Hacker News new | comments | ask | show | jobs | submit login
Tell HN: Groff needs your help
67 points by cogburnd02 on Feb 22, 2015 | hide | past | web | favorite | 65 comments
GNU Groff (which is probably doing the behind-the-scenes formatting work when you use man pages on GNU/Linux) currently has no maintainer, and the most recent stable release was in 2013. Who would like to step up and help?



OpenBSD replaced groff with mandoc[1] which is a much simpler program, once you known that it is just for manpages not a typesetting system.

[1] http://undeadly.org/cgi?action=article&sid=20110314142734


> not a typesetting system.

I like that groff is a typesetting system, it means that I can generate pretty postscript versions of manpages from the command-line and print them off, all in one go. It's really handy that way.

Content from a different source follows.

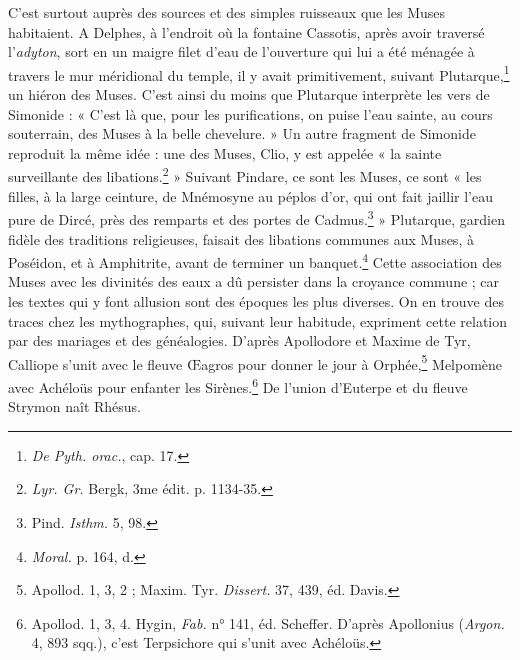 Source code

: \documentclass[a4paper, 11pt, oneside, polutonikogreek, french]{article}
\begin{document}
C'est surtout auprès des sources et des simples ruisseaux que les Muses habitaient. A Delphes, à l'endroit où la fontaine Cassotis, après avoir traversé l'\emph{adyton}, sort en un maigre filet d'eau de l'ouverture qui lui a été ménagée à travers le mur méridional du temple, il y avait primitivement, suivant Plutarque,\footnote{\emph{De Pyth. orac.}, cap. 17.} un hiéron des Muses. C'est ainsi du moins que Plutarque interprète les vers de Simonide : « C'est là que, pour les purifications, on puise l'eau sainte, au cours souterrain, des Muses à la belle chevelure. » Un autre fragment de Simonide reproduit la même idée : une des Muses, Clio, y est appelée « la sainte surveillante des libations.\footnote{\emph{Lyr. Gr.} Bergk, 3me édit. p. 1134-35.} » Suivant Pindare, ce sont les Muses, ce sont « les filles, à la large ceinture, de Mnémosyne au péplos d'or, qui ont fait jaillir l'eau pure de Dircé, près des remparts et des portes de Cadmus.\footnote{Pind. \emph{Isthm.} 5, 98.} » Plutarque, gardien fidèle des traditions religieuses, faisait des libations communes aux Muses, à Poséidon, et à Amphitrite, avant de terminer un banquet.\footnote{\emph{Moral.} p. 164, d.} Cette association des Muses avec les divinités des eaux a dû persister dans la croyance commune ; car les textes qui y font allusion sont des époques les plus diverses. On en trouve des traces chez les mythographes, qui, suivant leur habitude, expriment cette relation par des mariages et des généalogies. D'après Apollodore et Maxime de Tyr, Calliope s'unit avec le fleuve Œagros pour donner le jour à Orphée,\footnote{Apollod. 1, 3, 2 ; Maxim. Tyr. \emph{Dissert.} 37, 439, éd. Davis.} Melpomène avec Achéloüs pour enfanter les Sirènes.\footnote{Apollod. 1, 3, 4. Hygin, \emph{Fab.} n° 141, éd. Scheffer. D'après Apollonius (\emph{Argon.} 4, 893 sqq.), c'est Terpsichore qui s'unit avec Achéloüs.} De l'union d'Euterpe et du fleuve Strymon naît Rhésus.
\end{document}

You can do that with Mandoc too, although the quality of the PDF output is not as nice. What makes Mandoc less of a typesetting system than Groff is that it supports fewer macro sets (mdoc, man, eqn, and tbl, the macro sets commonly used in manpages); Groff supports more (ms, me, mom…) because it’s a more general typesetting system.


I'm going to be frank: why? I've recently looked into making my own manpage and it's a pretty old looking system. The docs are not really clear but using some examples and trial and error I got there. My point is though, why does it need a maintainer? The system feels old enough to get deprecated instead of keeping it alive, let alone bring out new releases.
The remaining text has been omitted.